O que os militares em formação aprendem nas instituições do Exército, por exemplo, estimula a mentalidade de que têm um papel de salvadores da pátria não apenas na defesa externa, mas também internamente, no campo político. A doutrina de contrainsurgência contra grupos políticos dos tempos do regime militar ainda tem influência nas Escolas Militares e sequer a questão de 31 de março de 1964 está pacificada. Enquanto prevalecer na cúpula das Forças Armadas, e portanto nos quarteis, o entendimento de que o que ocorreu naquela data foi uma revolução e não um golpe de Estado, não será possível confiar que os militares aceitam plenamente o controle civil sobre eles.

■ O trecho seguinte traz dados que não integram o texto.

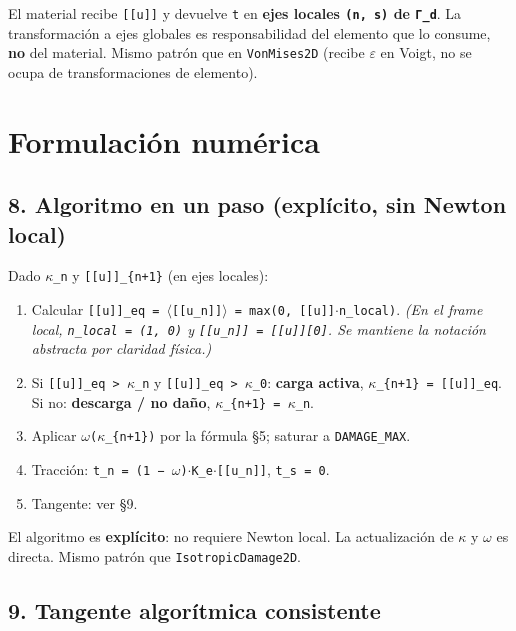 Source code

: \documentclass[11pt,letterpaper,oneside]{report}
\begin{document}
El material recibe \texttt{[[u]]} y devuelve \texttt{t} en \textbf{ejes locales \texttt{(n, s)} de \texttt{Γ\_d}}. La transformación a ejes globales es responsabilidad del elemento que lo consume, \textbf{no} del material. Mismo patrón que en \texttt{VonMises2D} (recibe \texttt{\ensuremath{\varepsilon}} en Voigt, no se ocupa de transformaciones de elemento).


\section{Formulación numérica}

\subsection{8. Algoritmo en un paso (explícito, sin Newton local)}

Dado \texttt{\ensuremath{\kappa}\_n} y \texttt{[[u]]\_\{n+1\}} (en ejes locales):

\begin{enumerate}
  \item Calcular \texttt{[[u]]\_eq = \ensuremath{\langle}[[u\_n]]\ensuremath{\rangle} = max(0, [[u]]\ensuremath{\cdot}n\_local)}. \textit{(En el frame local, \texttt{n\_local = (1, 0)} y \texttt{[[u\_n]] = [[u]][0]}. Se mantiene la notación abstracta por claridad física.)}
  \item Si \texttt{[[u]]\_eq > \ensuremath{\kappa}\_n} y \texttt{[[u]]\_eq > \ensuremath{\kappa}\_0}: \textbf{carga activa}, \texttt{\ensuremath{\kappa}\_\{n+1\} = [[u]]\_eq}. Si no: \textbf{descarga / no daño}, \texttt{\ensuremath{\kappa}\_\{n+1\} = \ensuremath{\kappa}\_n}.
  \item Aplicar \texttt{\ensuremath{\omega}(\ensuremath{\kappa}\_\{n+1\})} por la fórmula §5; saturar a \texttt{DAMAGE\_MAX}.
  \item Tracción: \texttt{t\_n = (1 − \ensuremath{\omega})\ensuremath{\cdot}K\_e\ensuremath{\cdot}[[u\_n]]}, \texttt{t\_s = 0}.
  \item Tangente: ver §9.
\end{enumerate}

El algoritmo es \textbf{explícito}: no requiere Newton local. La actualización de \texttt{\ensuremath{\kappa}} y \texttt{\ensuremath{\omega}} es directa. Mismo patrón que \texttt{IsotropicDamage2D}.

\subsection{9. Tangente algorítmica consistente}
\end{document}
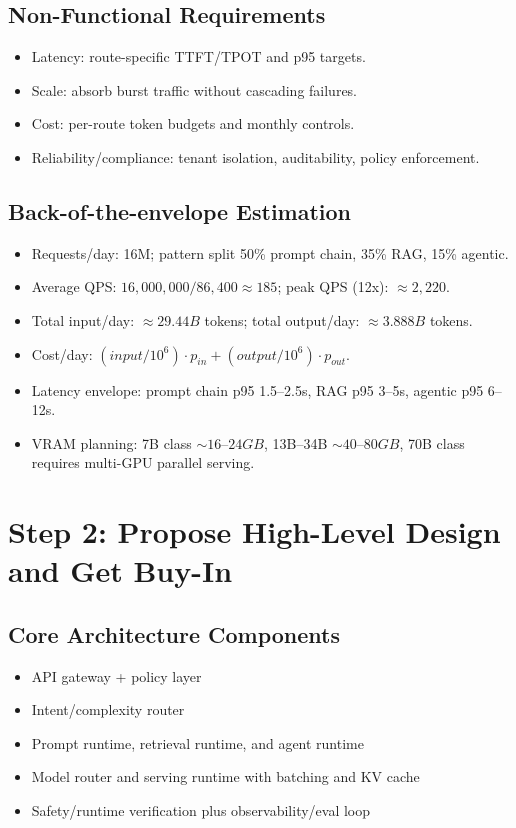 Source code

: \subsection*{Non-Functional Requirements}
\begin{itemize}
  \item Latency: route-specific TTFT/TPOT and p95 targets.
  \item Scale: absorb burst traffic without cascading failures.
  \item Cost: per-route token budgets and monthly controls.
  \item Reliability/compliance: tenant isolation, auditability, policy enforcement.
\end{itemize}

\subsection*{Back-of-the-envelope Estimation}
\begin{itemize}
  \item Requests/day: 16M; pattern split 50\% prompt chain, 35\% RAG, 15\% agentic.
  \item Average QPS: $16,000,000/86,400 \approx 185$; peak QPS (12x): $\approx 2,220$.
  \item Total input/day: $\approx 29.44B$ tokens; total output/day: $\approx 3.888B$ tokens.
  \item Cost/day: $(input/10^6)\cdot p_{in} + (output/10^6)\cdot p_{out}$.
  \item Latency envelope: prompt chain p95 1.5--2.5s, RAG p95 3--5s, agentic p95 6--12s.
  \item VRAM planning: 7B class $\sim 16$--$24GB$, 13B--34B $\sim 40$--$80GB$, 70B class requires multi-GPU parallel serving.
\end{itemize}

\section*{Step 2: Propose High-Level Design and Get Buy-In}
\subsection*{Core Architecture Components}
\begin{itemize}
  \item API gateway + policy layer
  \item Intent/complexity router
  \item Prompt runtime, retrieval runtime, and agent runtime
  \item Model router and serving runtime with batching and KV cache
  \item Safety/runtime verification plus observability/eval loop
\end{itemize}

Durante o governo Bolsonaro, permitia-se a comemoração aberta do golpe que deu início à ditadura militar como um “movimento” que fez muito bem ao país. O general Braga Netto, um dos que agora foram alvos da operação PF, quando se tornou ministro da Defesa, em 2021, afirmou que “devem ser compreendidos e celebrados os acontecimentos daquele 31 de março” como um movimento que salvou o país de ameaças reais à democracia. O general Hamilton Mourão, então vice de Bolsonaro, definiu 31 de março como uma “revolução”, uma “intervenção no processo político” para conter, entre outras coisas, o “caos social” e que resultou em um “regime que empreendeu as maiores reformas de sua história”.
Enquanto não houver nas fileiras das Forças Armadas uma autocrítica em relação ao seu real papel e impacto na história recente do país, a formação das novas gerações de militares será sempre contaminada pela ideia de salvacionismo político e pela cultura do intervencionismo. E essa não é a função dos militares em uma democracia.